Notice of Pre-AIA  or AIA  Status
The present application, filed on or after March 16, 2013, is being examined under the first inventor to file provisions of the AIA .
Drawings
The drawings submitted on 05/17/2021 is being considered by the examiner.
Double Patenting
The nonstatutory double patenting rejection is based on a judicially created doctrine grounded in public policy (a policy reflected in the statute) so as to prevent the unjustified or improper timewise extension of the “right to exclude” granted by a patent and to prevent possible harassment by multiple assignees. A nonstatutory double patenting rejection is appropriate where the conflicting claims are not identical, but at least one examined application claim is not patentably distinct from the reference claim(s) because the examined application claim is either anticipated by, or would have been obvious over, the reference claim(s). See, e.g., In re Berg, 140 F.3d 1428, 46 USPQ2d 1226 (Fed. Cir. 1998); In re Goodman, 11 F.3d 1046, 29 USPQ2d 2010 (Fed. Cir. 1993); In re Longi, 759 F.2d 887, 225 USPQ 645 (Fed. Cir. 1985); In re Van Ornum, 686 F.2d 937, 214 USPQ 761 (CCPA 1982); In re Vogel, 422 F.2d 438, 164 USPQ 619 (CCPA 1970); In re Thorington, 418 F.2d 528, 163 USPQ 644 (CCPA 1969).

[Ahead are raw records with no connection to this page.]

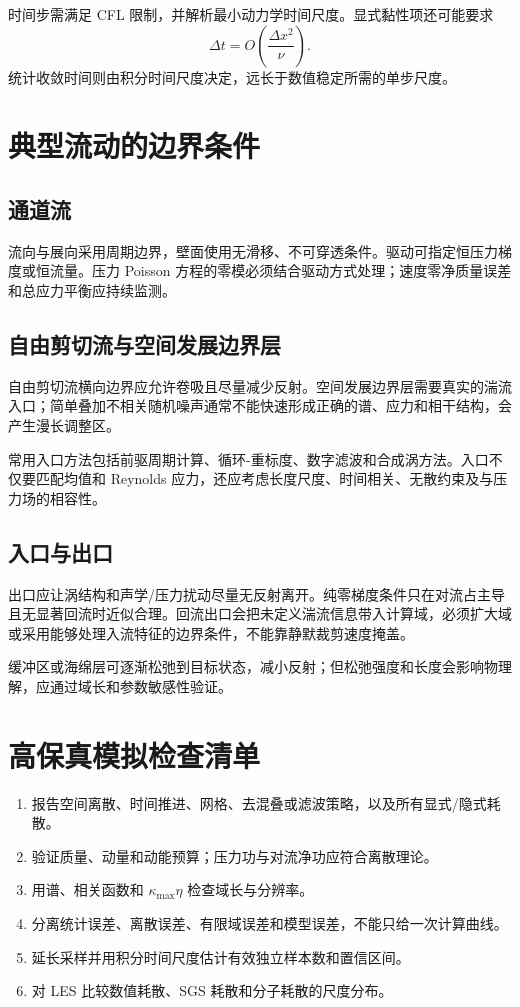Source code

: \documentclass[12pt,a4paper,openany,fontset=none]{ctexbook}
\begin{document}
时间步需满足 CFL 限制，并解析最小动力学时间尺度。显式黏性项还可能要求
\begin{equation}
 \Delta t=O\!\left(\frac{\Delta x^2}{\nu}\right).
\end{equation}
统计收敛时间则由积分时间尺度决定，远长于数值稳定所需的单步尺度。

\section{典型流动的边界条件}

\subsection{通道流}

流向与展向采用周期边界，壁面使用无滑移、不可穿透条件。驱动可指定恒压力梯度或恒流量。压力 Poisson 方程的零模必须结合驱动方式处理；速度零净质量误差和总应力平衡应持续监测。

\subsection{自由剪切流与空间发展边界层}

自由剪切流横向边界应允许卷吸且尽量减少反射。空间发展边界层需要真实的湍流入口；简单叠加不相关随机噪声通常不能快速形成正确的谱、应力和相干结构，会产生漫长调整区。

常用入口方法包括前驱周期计算、循环-重标度、数字滤波和合成涡方法。入口不仅要匹配均值和 Reynolds 应力，还应考虑长度尺度、时间相关、无散约束及与压力场的相容性。

\subsection{入口与出口}

出口应让涡结构和声学/压力扰动尽量无反射离开。纯零梯度条件只在对流占主导且无显著回流时近似合理。回流出口会把未定义湍流信息带入计算域，必须扩大域或采用能够处理入流特征的边界条件，不能靠静默裁剪速度掩盖。

缓冲区或海绵层可逐渐松弛到目标状态，减小反射；但松弛强度和长度会影响物理解，应通过域长和参数敏感性验证。

\section*{高保真模拟检查清单}
\begin{enumerate}
 \item 报告空间离散、时间推进、网格、去混叠或滤波策略，以及所有显式/隐式耗散。
 \item 验证质量、动量和动能预算；压力功与对流净功应符合离散理论。
 \item 用谱、相关函数和 $\kappa_{\max}\eta$ 检查域长与分辨率。
 \item 分离统计误差、离散误差、有限域误差和模型误差，不能只给一次计算曲线。
 \item 延长采样并用积分时间尺度估计有效独立样本数和置信区间。
 \item 对 LES 比较数值耗散、SGS 耗散和分子耗散的尺度分布。
\end{enumerate}
\end{document}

A timely filed terminal disclaimer in compliance with 37 CFR 1.321(c) or 1.321(d) may be used to overcome an actual or provisional rejection based on nonstatutory double patenting provided the reference application or patent either is shown to be commonly owned with the examined application, or claims an invention made as a result of activities undertaken within the scope of a joint research agreement. See MPEP § 717.02 for applications subject to examination under the first inventor to file provisions of the AIA  as explained in MPEP § 2159. See MPEP § 2146 et seq. for applications not subject to examination under the first inventor to file provisions of the AIA . A terminal disclaimer must be signed in compliance with 37 CFR 1.321(b). 
The USPTO Internet website contains terminal disclaimer forms which may be used. Please visit www.uspto.gov/patent/patents-forms. The filing date of the application in which the form is filed determines what form (e.g., PTO/SB/25, PTO/SB/26, PTO/AIA /25, or PTO/AIA /26) should be used. A web-based eTerminal Disclaimer may be filled out completely online using web-screens. An eTerminal Disclaimer that meets all requirements is auto-processed and approved immediately upon submission. For more information about eTerminal Disclaimers, refer to www.uspto.gov/patents/process/file/efs/guidance/eTD-info-I.jsp.

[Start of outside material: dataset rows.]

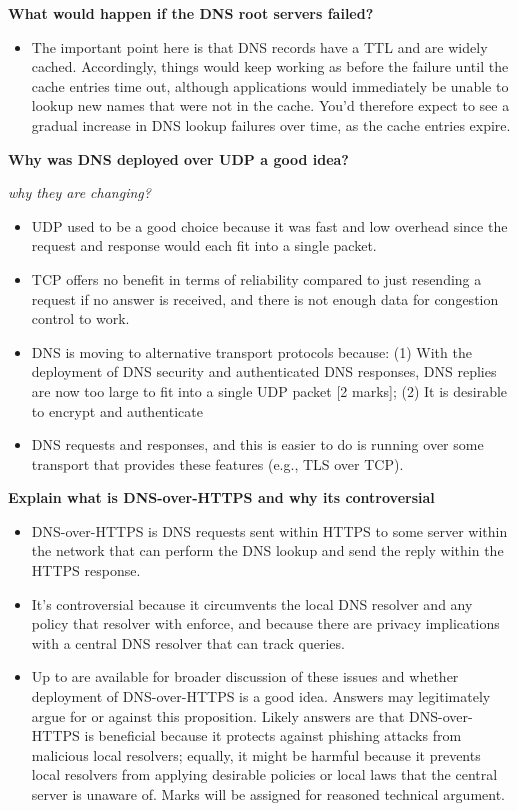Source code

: \documentclass{article}
\begin{document}
\textbf{What would happen if the DNS root servers failed?}
\begin{itemize}
    \item The important point here is that DNS records have a TTL and are widely
    cached. Accordingly, things would keep working as before the failure until
    the cache entries time out, although applications would immediately be unable
    to lookup new names that were not in the cache. You'd therefore expect to
    see a gradual increase in DNS lookup failures over time, as the cache entries expire.
\end{itemize}

\textbf{Why was DNS deployed over UDP a good idea?}

\textit{why they are changing?}
\begin{itemize}
    \item UDP used to be a good choice because it was fast and low overhead since the
    request and response would each fit into a single packet.
    \item TCP offers no benefit in terms of reliability compared to just resending a request if no answer is received, and there is not enough data for congestion control to work.
    \item DNS is moving to alternative transport protocols because: (1) With the deployment
    of DNS security and authenticated DNS responses, DNS replies are now too large to
    fit into a single UDP packet [2 marks]; (2) It is desirable to encrypt and authenticate
    \item DNS requests and responses, and this is easier to do is running over some transport that
    provides these features (e.g., TLS over TCP).
\end{itemize}

\textbf{Explain what is DNS-over-HTTPS and why its controversial}

\begin{itemize}
    \item DNS-over-HTTPS is DNS requests sent within HTTPS to some server within
    the network that can perform the DNS lookup and send the reply within the HTTPS
    response.
    \item It's controversial because it circumvents the local DNS resolver and any policy that
    resolver with enforce, and because there are privacy implications with a
    central DNS resolver that can track queries.
    \item Up to are available for broader discussion of these issues and whether
    deployment of DNS-over-HTTPS is a good idea. Answers may legitimately argue for
    or against this proposition. Likely answers are that DNS-over-HTTPS is beneficial
    because it protects against phishing attacks from malicious local resolvers; equally, it
    might be harmful because it prevents local resolvers from applying desirable policies or
    local laws that the central server is unaware of. Marks will be assigned for reasoned
    technical argument.
\end{itemize}
\end{document}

Claims 21, and 32 are rejected on the ground of nonstatutory double patenting as being unpatentable over claims 5 and 13 of U.S. Patent No. 11043218. Although the claims at issue are not identical, they are not patentably distinct from each other because pending claims and patented claims have common subject matter and further pending claims are broader than the patented claims and thus anticipated patented claims.
Claim Rejections - 35 USC § 102
The following is a quotation of the appropriate paragraphs of 35 U.S.C. 102 that form the basis for the rejections under this section made in this Office action:
A person shall be entitled to a patent unless –

(a)(2) the claimed invention was described in a patent issued under section 151, or in an application for patent published or deemed published under section 122(b), in which the patent or application, as the case may be, names another inventor and was effectively filed before the effective filing date of the claimed invention.

Claim(s) 21-42 are rejected under 35 U.S.C. 102(a)(2) as being anticipated by Wang et al.(US 20200286465 A1).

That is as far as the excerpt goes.